Returning to the Op-Ed, Breyer would not “roll back” precedents from the Warren Court by overturning them. Rather, he would re-characterize these opinions as not about a fundamental individual liberty interest, deserving of heightened scrutiny, but as part of an active liberty jurisprudence, where courts construe the Constitution in consonance with the right of the people to participate in popular democratic government.
This passage on free speech from Active Liberty is instructive.
One the one hand, if strong First Amendment standards were to apply across the board, they would prevent a democratically elected government from creating necessary regulation. The strong free speech guarantees needed to protect the structural democratic governing process, if applied without distinction to all governmental efforts to control speech, would unreasonably limit the public’s substantive economic (or social) regulatory choices. The limits on substantive choice would likely exceed what any liberty-protecting framework for democratic government could require, depriving the people of the democratically necessary room to make decisions, including the leeway to make regulatory mistakes. [And in a sentence that could come from his dissent in Sorrell v. IMS Health] That, along with a singular lack of modesty, was the failing of Lochner. No one wants to replay that discredited history in modern First Amendment guise.”
On the other hand, to apply across the board uniform First Amendment standards weak enough to avoid the shoals of Lochner would undermine the First Amendment so much that it would not offer sufficient protection for the free exchange of ideas necessary to maintain the health of our democracy. (pp. 41-42)

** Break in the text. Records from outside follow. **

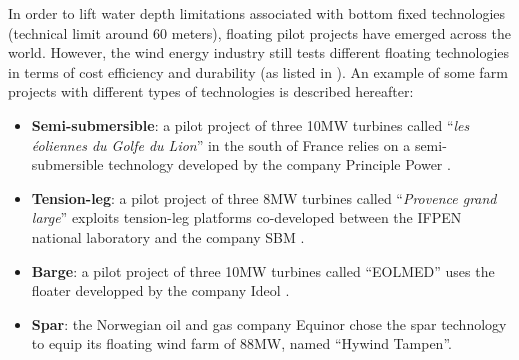 In order to lift water depth limitations associated with bottom fixed technologies (technical limit around 60 meters), floating pilot projects have emerged across the world. 
However, the wind energy industry still tests different floating technologies in terms of cost efficiency and durability (as listed in \citealp{mackinnon_2022_FOWT_table}). 
An example of some farm projects with different types of technologies is described hereafter: 
\begin{itemize}
    \item \textbf{Semi-submersible}: a pilot project of three 10MW turbines called ``\textit{les éoliennes du Golfe du Lion}'' in the south of France relies on a semi-submersible technology developed by the company Principle Power \citep{cermelli_2018_windfloat}.   
    \item \textbf{Tension-leg}: a pilot project of three 8MW turbines called ``\textit{Provence grand large}'' exploits tension-leg platforms co-developed between the IFPEN national laboratory and the company SBM \citep{caille_2017_TPL_IFPEN}. 
    \item \textbf{Barge}: a pilot project of three 10MW turbines called ``EOLMED'' uses the floater developped by the company Ideol \citep{guignier_2016_ideol}. 
    \item \textbf{Spar}: the Norwegian oil and gas company Equinor chose the spar technology \citep{driscoll_2016_hywind} to equip its floating wind farm of 88MW, named ``Hywind Tampen''. 
\end{itemize}

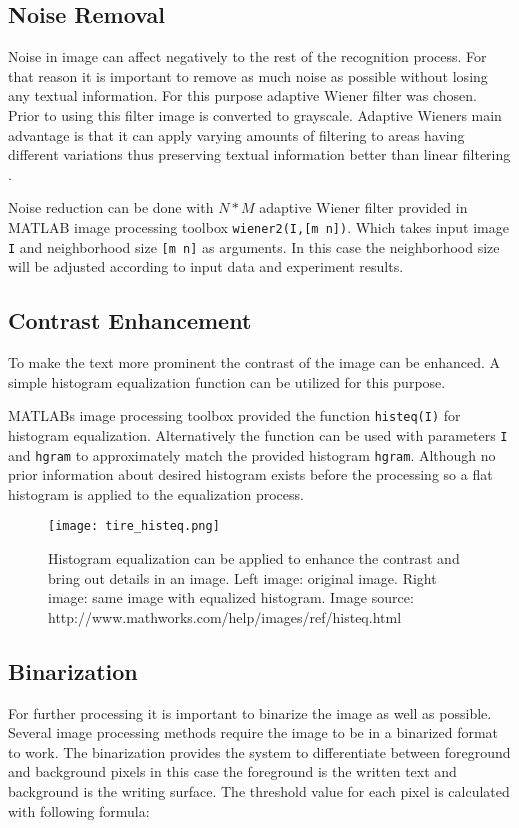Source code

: \documentclass{article}
\def\code#1{\texttt{#1}}
\begin{document}
        \subsection{Noise Removal}
          Noise in image can affect negatively to the rest of the recognition process. For that reason it is important to remove as much noise as possible without losing any textual information. For this purpose adaptive Wiener filter was chosen. Prior to using this filter image is converted to grayscale. Adaptive Wieners main advantage is that it can apply varying amounts of filtering to areas having different variations thus preserving textual information better than linear filtering \cite{TheMathWorksWiener}.

          Noise reduction can be done with $N * M$ adaptive Wiener filter provided in MATLAB image processing toolbox \code{wiener2(I,[m n])}. Which takes input image \code{I} and neighborhood size \code{[m n]} as arguments. In this case the neighborhood size will be adjusted according to input data and experiment results.

        \subsection{Contrast Enhancement}
          To make the text more prominent the contrast of the image can be enhanced. A simple histogram equalization function can be utilized for this purpose.

          MATLABs image processing toolbox provided the function \code{histeq(I)} for histogram equalization. Alternatively the function can be used with parameters \code{I} and \code{hgram} to approximately match the provided histogram \code{hgram}. Although no prior information about desired histogram exists before the processing so a flat histogram is applied to the equalization process.

          \begin{figure}[!ht]
            \centering
            \texttt{[image: tire\_histeq.png]}
            \caption{Histogram equalization can be applied to enhance the contrast and bring out details in an image. Left image: original image. Right image: same image with equalized histogram. Image source: http://www.mathworks.com/help/images/ref/histeq.html \label{fig:histeq} }
          \end{figure}

        \subsection{Binarization}
          For further processing it is important to binarize the image as well as possible. Several image processing methods require the image to be in a binarized format to work. The binarization provides the system to differentiate between foreground and background pixels in this case the foreground is the written text and background is the writing surface. The threshold value for each pixel is calculated with following formula:
\end{document}

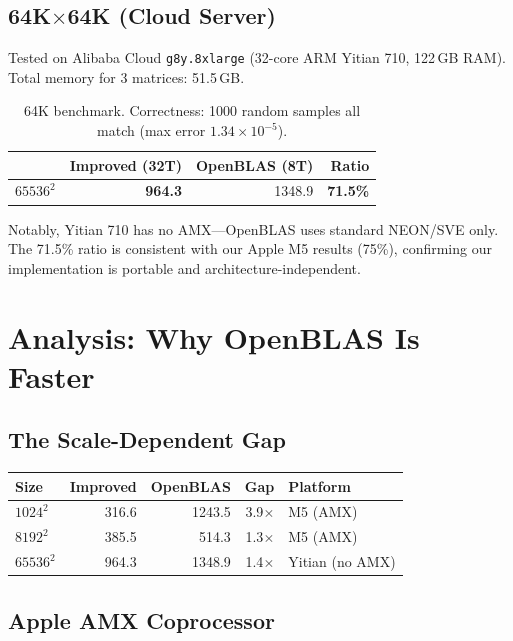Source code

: \documentclass[11pt,a4paper]{article}
\begin{document}
\subsection{64K$\times$64K (Cloud Server)}

Tested on Alibaba Cloud \texttt{g8y.8xlarge} (32-core ARM Yitian 710, 122\,GB RAM).
Total memory for 3 matrices: 51.5\,GB.

\begin{table}[H]\centering
\begin{tabular}{l|rr|r}
\toprule & Improved (32T) & OpenBLAS (8T) & Ratio \\
\midrule $65536^2$ & \textbf{964.3} & 1348.9 & \textbf{71.5\%} \\
\bottomrule
\end{tabular}
\caption{64K benchmark. Correctness: 1000 random samples all match (max error $1.34\times10^{-5}$).}
\end{table}

Notably, Yitian 710 has no AMX---OpenBLAS uses standard NEON/SVE only.
The 71.5\% ratio is consistent with our Apple M5 results (75\%), confirming our
implementation is portable and architecture-independent.

\section{Analysis: Why OpenBLAS Is Faster}

\subsection{The Scale-Dependent Gap}

\begin{center}
\begin{tabular}{l|rr|r|l}
\toprule Size & Improved & OpenBLAS & Gap & Platform \\
\midrule $1024^2$ & 316.6 & 1243.5 & 3.9$\times$ & M5 (AMX) \\
$8192^2$ & 385.5 & 514.3 & 1.3$\times$ & M5 (AMX) \\
$65536^2$ & 964.3 & 1348.9 & 1.4$\times$ & Yitian (no AMX) \\
\bottomrule
\end{tabular}
\end{center}

\subsection{Apple AMX Coprocessor}
\end{document}
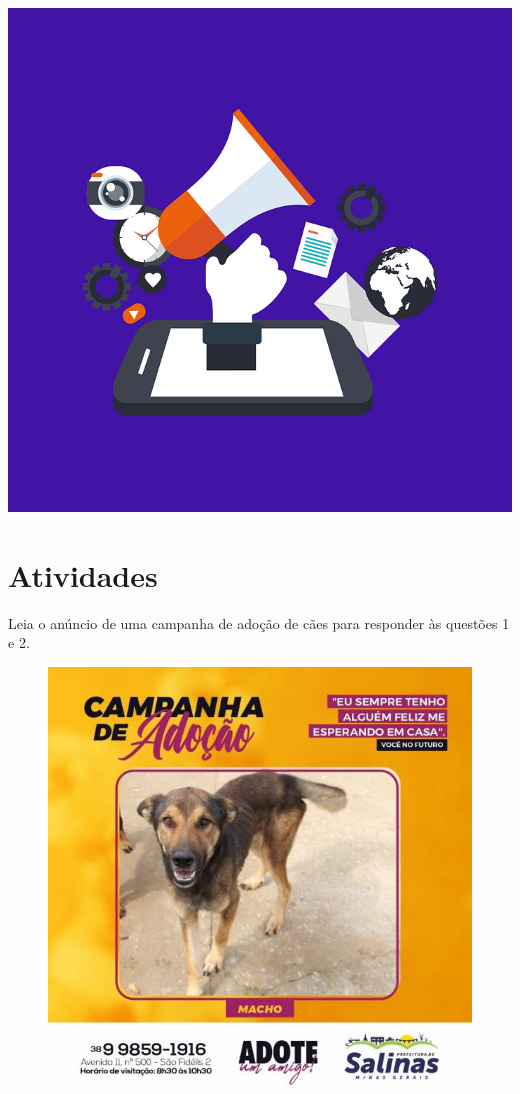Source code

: {%
\includegraphics[width=\textwidth]{./_SAEB_9_POR/media/image18.png}
}

\section{Atividades}

Leia o anúncio de uma campanha de adoção de cães para responder às
questões 1 e 2.\pagebreak


\begin{figure}[htpb!]
\includegraphics[width=\textwidth]{./_SAEB_9_POR/media/image19.jpeg}
\end{figure}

This is a very Holmesian market place of ideas view of free speech that is short of focusing on why speech, by itself, is important. On the one hand, free speech is important so long as it “offer[s] sufficient protection for the free exchange of ideas necessary to maintain the health of our democracy.” On the other hand, were Courts to unduly strike down laws limiting speech, it would deprive “the people of the democratically necessary room to make decisions.” So one the one hand, we have “protect democracy.” On the other hand, we have “protect democracy.” To borrow from a classic 80’s commercial, where’s the liberty?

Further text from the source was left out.